What About the Restaurant Revitalization Fund (RRF)?
In 2021, the SBA launched the Restaurant Revitalization Fund (RRF) as part of the American Rescue Plan Act. This program provided emergency grants to help restaurants and other eligible food and beverage businesses recover from the financial impact of COVID-19.
RRF grants could be used for payroll, rent, utilities, outdoor seating construction, food and beverage inventory, and other operational expenses. Unlike loans, the funds did not have to be repaid, provided they were used for eligible costs by March 11, 2023.
While the program delivered over $28 billion in relief, it was quickly oversubscribed, and many eligible restaurants were unable to receive funding before it closed.
SBA Loans as the Next Best Option
For restaurants that missed out on the RRF – or for those that received some help but still need capital to grow – SBA loans have become a strong alternative.
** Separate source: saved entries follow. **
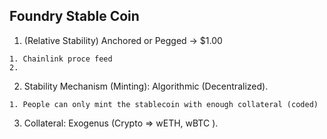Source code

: ## Foundry Stable Coin

1. (Relative Stability) Anchored or Pegged  -> $1.00
<!-- Como podemos asegurarnos que este siempre vinculado a un dolar -->
    1. Chainlink proce feed
    2. 
2. Stability Mechanism (Minting): Algorithmic (Decentralized). 
<!-- No habra ninguna entidad centralizada que  vaya a acuñar, burn o mantener el precio,-->
<!-- No existe una entidad controladora que controle nuestra stable coin -->
<!-- una mejor moneda para la web3 probablemente sea anclada o vinculada -->
    1. People can only mint the stablecoin with enough collateral (coded)

3. Collateral: Exogenus (Crypto => wETH, wBTC ).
Programs like the SBA 7(a) loan offer flexible funding for equipment, expansion, hiring, refinancing, and more, all with competitive terms backed by the federal government.
While not a direct replacement for the RRF, SBA loans provide restaurants with long-term, strategic funding to continue recovering and growing in a post-pandemic landscape.
Eligibility Requirements
To qualify for an SBA 7(a) loan, restaurant owners must meet certain requirements:
- Operate a for-profit business located in the U.S.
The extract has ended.